We know that the first 2 digit number is 10 and the last 2 digit number is 99.
The second 2 digit number is 11.
The third 2 digit number is 12.
Therefore, we get the sequence of 2 digit numbers as
10, 11, 12, ……, 99
We can observe that the sequence forms an arithmetic progression with first term 10 and the last term 99.
First, we will find the common difference of the A.P.
The difference between any two consecutive terms of an A.P. is said to be its common difference.
Therefore, we get
Common difference, $$d=11-10=1$$
Now, the $$n^{\mathrm{t}\mathrm{h}}$$ term of an A.P. is given by the formula $$a_n=a+\left(n-1\right)d$$, where $$a$$ is the first term of the A.P., $$d$$ is the common difference, and $$n$$ is the number of terms in the A.P.
Substituting $$a=10$$, $$d=1$$, and $$a_n=99$$ in the formula, we get
$$99=10+\left(n-1\right)1$$
We will simplify this equation to get the number of terms in the A.P.
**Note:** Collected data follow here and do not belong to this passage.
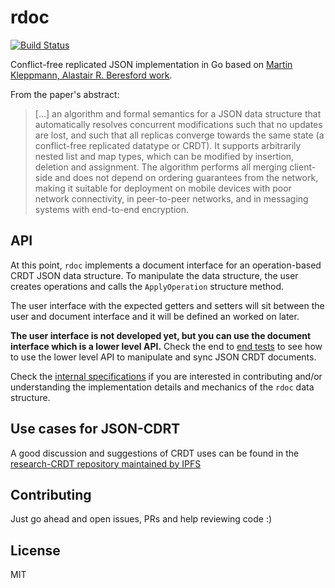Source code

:# rdoc

[![Build Status](https://travis-ci.org/gpestana/rdoc.svg?branch=master)](https://travis-ci.org/gpestana/rdoc)

Conflict-free replicated JSON implementation in Go based on 
[Martin Kleppmann, Alastair R. Beresford
work](https://arxiv.org/abs/1608.03960).

From the paper's abstract:

> [...] an algorithm and formal semantics for a JSON data structure that 
> automatically resolves concurrent modifications such that no updates are lost,
> and such that all replicas converge towards the same state (a conflict-free 
> replicated datatype or CRDT). It supports arbitrarily nested list and map 
> types, which can be modified by insertion, deletion and assignment. The 
> algorithm performs all merging client-side and does not depend on ordering 
> guarantees from the network, making it suitable for deployment on mobile 
> devices with poor network connectivity, in peer-to-peer networks, and in 
> messaging systems with end-to-end encryption.

## API

At this point, `rdoc` implements a document interface for an operation-based 
CRDT JSON data structure. To manipulate the data structure, the user creates
operations and calls the `ApplyOperation`  structure method. 

The user interface with the expected getters and setters will sit between the
user and document interface and it will be defined an worked on later. 

**The user interface is not developed yet, but you can use the document
interface which is a lower level API.** Check the end to [end tests](./e2e) to 
see how to use the lower level API to manipulate and sync JSON CRDT documents. 

Check the [internal specifications](./SPECS.md) if you are interested in
contributing and/or understanding the implementation details and mechanics of 
the `rdoc` data structure.

## Use cases for JSON-CDRT

A good discussion and suggestions of CRDT uses can be found in the 
[research-CRDT repository maintained by IPFS](https://github.com/ipfs/research-CRDT/issues/1)


## Contributing

Just go ahead and open issues, PRs and help reviewing code :)

## License

MIT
Subtracting 10 from both sides of the equation, we get
$$\begin{array}{l}\Rightarrow 99-10=10+\left(n-1\right)1-10\\ \Rightarrow 89=n-1\end{array}$$
Adding 1 on both sides of the equation, we get
$$\begin{array}{l}\Rightarrow 89+1=n-1+1\\ \Rightarrow 90=n\end{array}$$
Thus, the number of terms in the A.P. 10, 11, 12, ……, 99 is 90.

$$\therefore$$ There are 90 numbers containing 2 digits.

Note:
We can also solve the question using an alternate method.
The last 2 digit number is 99.
We know that there are 99 numbers between 1 and 99, both included.
The numbers 1, 2, 3, 4, 5, 6, 7, 8, 9 are 1 digit numbers.
Therefore, the number of 2 digit numbers is the difference between the numbers between 1 and 99, and the number of 1 digit numbers.
Thus, we get
Total number of 2 digit numbers $$=99-9=90$$
Therefore, there are 90 numbers containing 2 digits.